Выйдем в город – полночь с нами.

Фонари почти тайком

разбегаются кругами

в тесном центре городском,

надоело спорить с роком,

пить зелёное вино.

В высоте из многих окон

молча теплится одно.

Там ли, чудно озабочен

лунной тенью на стене,

тихий бодрствует рабочий

на измятой простыне?

Непомерной смерти грузчик,

он один в своём труде

в океане звёзд, текущих

с горизонта и везде.

Шелест листьев в переулке,

запах хлеба и земли.

Только слышен долгий, гулкий

шёпот Господа вдали,

мглистый голос без причины,

предпоследняя глава,

лишь слова неразличимы,

неразборчивы слова…

4 января 1993

«Допустим вот какой курбет. Поэт садится за обед…»

С. Г.

Допустим вот какой курбет. Поэт садится за обед.

Пред ним дымится миска супа. Но горек чай, и даже хлеб,

как праздный вымысел, нелеп. Как трудно, Господи, как глупо.

И так мучительно зане брести в прохладном полусне,

стирая с сердца капли пота. Когда же выпить он решит,

то вспоминает, что подшит. К тому же – срочная работа.
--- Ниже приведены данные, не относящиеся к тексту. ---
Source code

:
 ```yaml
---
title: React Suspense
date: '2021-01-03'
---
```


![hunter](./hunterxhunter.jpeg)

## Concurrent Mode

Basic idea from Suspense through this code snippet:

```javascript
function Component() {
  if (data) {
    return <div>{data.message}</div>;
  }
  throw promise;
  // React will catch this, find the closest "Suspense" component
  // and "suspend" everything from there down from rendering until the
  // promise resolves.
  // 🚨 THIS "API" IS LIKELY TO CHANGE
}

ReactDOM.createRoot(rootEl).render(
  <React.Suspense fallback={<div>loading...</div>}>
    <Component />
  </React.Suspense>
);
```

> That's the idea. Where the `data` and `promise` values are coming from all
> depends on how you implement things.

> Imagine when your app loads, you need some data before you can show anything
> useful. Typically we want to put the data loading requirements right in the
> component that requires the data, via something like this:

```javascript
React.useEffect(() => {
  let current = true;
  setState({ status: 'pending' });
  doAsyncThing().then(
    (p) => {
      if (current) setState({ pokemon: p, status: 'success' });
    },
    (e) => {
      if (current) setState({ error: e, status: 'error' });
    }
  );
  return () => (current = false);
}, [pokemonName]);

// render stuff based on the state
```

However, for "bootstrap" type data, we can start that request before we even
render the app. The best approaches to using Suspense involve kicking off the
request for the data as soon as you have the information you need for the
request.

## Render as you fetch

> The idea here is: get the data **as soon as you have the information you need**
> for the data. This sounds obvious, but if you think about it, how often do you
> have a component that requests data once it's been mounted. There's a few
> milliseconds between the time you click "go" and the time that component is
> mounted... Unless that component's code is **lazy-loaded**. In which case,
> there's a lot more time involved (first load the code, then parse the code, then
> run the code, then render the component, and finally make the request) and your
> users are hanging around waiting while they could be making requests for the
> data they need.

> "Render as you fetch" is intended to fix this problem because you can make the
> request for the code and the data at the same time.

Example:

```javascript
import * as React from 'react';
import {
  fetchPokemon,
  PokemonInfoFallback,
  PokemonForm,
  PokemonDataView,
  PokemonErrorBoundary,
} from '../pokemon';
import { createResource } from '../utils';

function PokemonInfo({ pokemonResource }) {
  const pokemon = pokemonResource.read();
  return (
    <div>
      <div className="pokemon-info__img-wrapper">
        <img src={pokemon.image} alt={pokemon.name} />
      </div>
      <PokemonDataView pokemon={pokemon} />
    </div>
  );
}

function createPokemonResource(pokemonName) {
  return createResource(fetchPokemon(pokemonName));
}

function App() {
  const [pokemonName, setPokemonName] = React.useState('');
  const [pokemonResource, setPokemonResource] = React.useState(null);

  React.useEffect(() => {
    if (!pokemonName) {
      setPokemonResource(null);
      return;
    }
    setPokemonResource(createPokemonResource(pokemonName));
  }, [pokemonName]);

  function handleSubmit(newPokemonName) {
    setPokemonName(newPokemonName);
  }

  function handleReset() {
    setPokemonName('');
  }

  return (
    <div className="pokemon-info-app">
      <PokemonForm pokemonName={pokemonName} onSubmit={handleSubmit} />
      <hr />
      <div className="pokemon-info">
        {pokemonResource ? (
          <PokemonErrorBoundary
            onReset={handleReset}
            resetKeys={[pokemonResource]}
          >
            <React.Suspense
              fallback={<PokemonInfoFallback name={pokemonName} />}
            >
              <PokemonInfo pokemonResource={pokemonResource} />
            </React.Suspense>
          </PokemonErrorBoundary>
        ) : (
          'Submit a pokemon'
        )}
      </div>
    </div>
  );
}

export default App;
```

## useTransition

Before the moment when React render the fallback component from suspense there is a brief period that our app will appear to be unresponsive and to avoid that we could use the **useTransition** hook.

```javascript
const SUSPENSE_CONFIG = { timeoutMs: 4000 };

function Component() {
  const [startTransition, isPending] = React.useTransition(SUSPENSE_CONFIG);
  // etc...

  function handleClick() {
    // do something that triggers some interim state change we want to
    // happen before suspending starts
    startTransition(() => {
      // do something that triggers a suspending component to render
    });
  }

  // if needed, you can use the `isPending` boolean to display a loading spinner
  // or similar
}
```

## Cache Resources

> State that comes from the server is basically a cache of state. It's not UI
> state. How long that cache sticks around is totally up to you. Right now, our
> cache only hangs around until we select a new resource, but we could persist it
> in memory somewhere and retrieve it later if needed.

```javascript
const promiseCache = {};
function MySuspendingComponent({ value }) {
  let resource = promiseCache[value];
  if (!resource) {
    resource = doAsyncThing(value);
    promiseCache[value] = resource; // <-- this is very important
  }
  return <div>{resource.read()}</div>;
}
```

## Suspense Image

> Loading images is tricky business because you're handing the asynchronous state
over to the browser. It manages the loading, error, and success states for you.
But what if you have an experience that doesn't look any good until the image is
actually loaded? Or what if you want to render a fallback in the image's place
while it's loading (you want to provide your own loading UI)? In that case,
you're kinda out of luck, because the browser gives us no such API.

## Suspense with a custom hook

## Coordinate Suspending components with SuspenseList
Что ж, прогуляемся, пиит. Пропах капустой общепит,

вороны медленно летают, полны бананами ларьки,

и разбитные игроки шары напёрстками катают.

Сказать бы: how do you do, младое племя! Но к стыду,

с жаргоном нового Чикаго он не в ладах, немолодой

мужик с немодной бородой. Четвёртый том «Архипелага»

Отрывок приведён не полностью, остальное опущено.